■ Problem to solve
Across all the records below, how many lines contain "compact"? Respond with only the number.

(Dataset records)

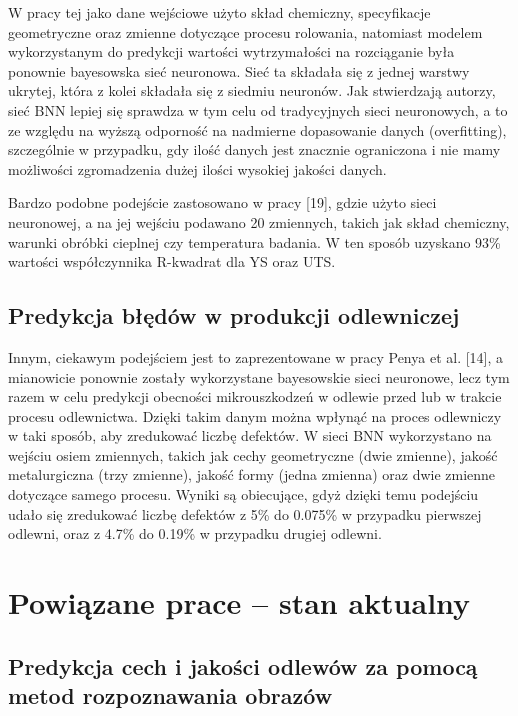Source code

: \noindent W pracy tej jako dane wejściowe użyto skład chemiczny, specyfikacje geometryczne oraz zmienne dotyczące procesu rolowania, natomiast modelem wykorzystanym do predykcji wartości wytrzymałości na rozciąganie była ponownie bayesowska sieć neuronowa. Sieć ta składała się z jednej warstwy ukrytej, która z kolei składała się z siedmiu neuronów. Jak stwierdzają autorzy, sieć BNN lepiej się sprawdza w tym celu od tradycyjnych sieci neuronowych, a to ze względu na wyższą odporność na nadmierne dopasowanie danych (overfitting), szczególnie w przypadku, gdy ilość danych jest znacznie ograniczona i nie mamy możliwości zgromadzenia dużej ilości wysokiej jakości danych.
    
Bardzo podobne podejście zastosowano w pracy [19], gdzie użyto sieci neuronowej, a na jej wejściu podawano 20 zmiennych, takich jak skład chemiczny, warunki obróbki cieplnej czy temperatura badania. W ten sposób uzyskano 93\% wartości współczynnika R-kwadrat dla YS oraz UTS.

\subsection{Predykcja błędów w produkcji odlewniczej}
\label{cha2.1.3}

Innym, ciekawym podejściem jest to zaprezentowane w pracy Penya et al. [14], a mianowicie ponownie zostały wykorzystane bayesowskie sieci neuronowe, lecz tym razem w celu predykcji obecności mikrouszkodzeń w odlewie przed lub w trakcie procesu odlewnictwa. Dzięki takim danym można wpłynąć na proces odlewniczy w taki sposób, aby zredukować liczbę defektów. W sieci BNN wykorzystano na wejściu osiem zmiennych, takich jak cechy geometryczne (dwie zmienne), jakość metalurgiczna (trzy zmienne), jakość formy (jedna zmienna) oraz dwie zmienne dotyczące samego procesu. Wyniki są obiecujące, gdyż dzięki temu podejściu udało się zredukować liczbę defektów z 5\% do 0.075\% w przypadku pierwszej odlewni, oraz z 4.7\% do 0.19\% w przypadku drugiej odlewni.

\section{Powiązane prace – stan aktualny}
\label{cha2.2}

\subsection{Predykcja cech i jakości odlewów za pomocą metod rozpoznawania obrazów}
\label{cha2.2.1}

(End Dataset records)
(Dataset records)

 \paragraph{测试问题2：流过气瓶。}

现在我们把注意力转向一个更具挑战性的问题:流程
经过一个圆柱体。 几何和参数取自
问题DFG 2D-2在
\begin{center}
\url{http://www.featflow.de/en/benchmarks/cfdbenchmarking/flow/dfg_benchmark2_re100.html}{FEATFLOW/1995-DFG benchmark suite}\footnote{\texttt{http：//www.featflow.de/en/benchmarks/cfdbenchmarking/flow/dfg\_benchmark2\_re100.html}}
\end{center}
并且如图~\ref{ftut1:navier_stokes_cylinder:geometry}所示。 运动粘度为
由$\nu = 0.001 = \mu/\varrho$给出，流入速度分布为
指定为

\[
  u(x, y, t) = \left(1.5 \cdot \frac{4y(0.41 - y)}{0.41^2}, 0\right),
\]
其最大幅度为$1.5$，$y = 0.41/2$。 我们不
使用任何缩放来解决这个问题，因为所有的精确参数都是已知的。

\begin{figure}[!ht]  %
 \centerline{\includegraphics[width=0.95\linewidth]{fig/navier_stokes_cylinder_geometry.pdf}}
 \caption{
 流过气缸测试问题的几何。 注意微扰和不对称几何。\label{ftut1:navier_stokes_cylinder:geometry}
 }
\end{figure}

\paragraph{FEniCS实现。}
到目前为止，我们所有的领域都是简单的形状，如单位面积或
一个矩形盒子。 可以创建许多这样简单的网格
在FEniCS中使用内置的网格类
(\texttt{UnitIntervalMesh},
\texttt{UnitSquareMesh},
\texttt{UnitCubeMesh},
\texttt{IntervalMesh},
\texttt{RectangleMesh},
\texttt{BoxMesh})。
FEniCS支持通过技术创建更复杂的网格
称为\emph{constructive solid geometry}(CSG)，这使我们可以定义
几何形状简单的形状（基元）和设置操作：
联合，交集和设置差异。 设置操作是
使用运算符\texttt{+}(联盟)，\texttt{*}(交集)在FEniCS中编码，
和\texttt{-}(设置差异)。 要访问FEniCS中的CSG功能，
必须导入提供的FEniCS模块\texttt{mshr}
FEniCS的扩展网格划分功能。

(End Dataset records)
(Dataset records)

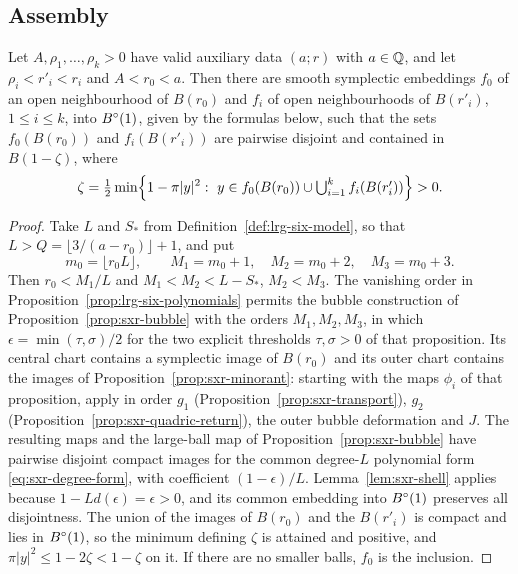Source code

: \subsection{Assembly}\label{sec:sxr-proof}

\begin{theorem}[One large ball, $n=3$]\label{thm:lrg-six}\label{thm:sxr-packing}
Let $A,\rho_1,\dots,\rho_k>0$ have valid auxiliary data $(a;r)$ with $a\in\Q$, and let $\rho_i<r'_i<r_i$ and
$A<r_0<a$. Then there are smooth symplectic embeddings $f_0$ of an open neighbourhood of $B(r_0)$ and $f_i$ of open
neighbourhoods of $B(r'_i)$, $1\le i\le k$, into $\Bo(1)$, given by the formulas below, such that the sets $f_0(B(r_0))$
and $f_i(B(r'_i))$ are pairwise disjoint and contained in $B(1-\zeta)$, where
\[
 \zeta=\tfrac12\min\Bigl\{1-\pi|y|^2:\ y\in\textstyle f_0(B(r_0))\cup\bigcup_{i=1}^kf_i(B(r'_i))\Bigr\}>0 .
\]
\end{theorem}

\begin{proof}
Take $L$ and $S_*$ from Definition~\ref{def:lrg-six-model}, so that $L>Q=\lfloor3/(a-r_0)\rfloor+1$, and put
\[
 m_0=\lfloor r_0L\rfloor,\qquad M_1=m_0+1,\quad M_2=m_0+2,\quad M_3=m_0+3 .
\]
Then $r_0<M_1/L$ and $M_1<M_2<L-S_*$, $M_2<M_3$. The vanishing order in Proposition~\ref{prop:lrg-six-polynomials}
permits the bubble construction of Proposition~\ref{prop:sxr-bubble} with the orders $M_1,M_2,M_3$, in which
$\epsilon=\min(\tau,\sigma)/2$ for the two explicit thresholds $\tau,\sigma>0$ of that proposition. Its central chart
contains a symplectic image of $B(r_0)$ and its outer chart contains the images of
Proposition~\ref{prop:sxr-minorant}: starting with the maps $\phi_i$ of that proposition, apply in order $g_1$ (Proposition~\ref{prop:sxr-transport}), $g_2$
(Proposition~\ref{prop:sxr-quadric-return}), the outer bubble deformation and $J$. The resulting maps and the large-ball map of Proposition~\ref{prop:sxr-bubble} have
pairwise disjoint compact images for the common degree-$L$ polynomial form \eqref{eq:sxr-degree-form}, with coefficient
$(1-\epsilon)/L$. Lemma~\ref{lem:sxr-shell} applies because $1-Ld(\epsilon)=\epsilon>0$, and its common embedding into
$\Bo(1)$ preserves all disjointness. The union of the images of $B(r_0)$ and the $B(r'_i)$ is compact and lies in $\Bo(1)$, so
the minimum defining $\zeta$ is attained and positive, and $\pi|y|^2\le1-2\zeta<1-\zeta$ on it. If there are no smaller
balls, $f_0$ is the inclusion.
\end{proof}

(End Dataset records)

■ Written reply
2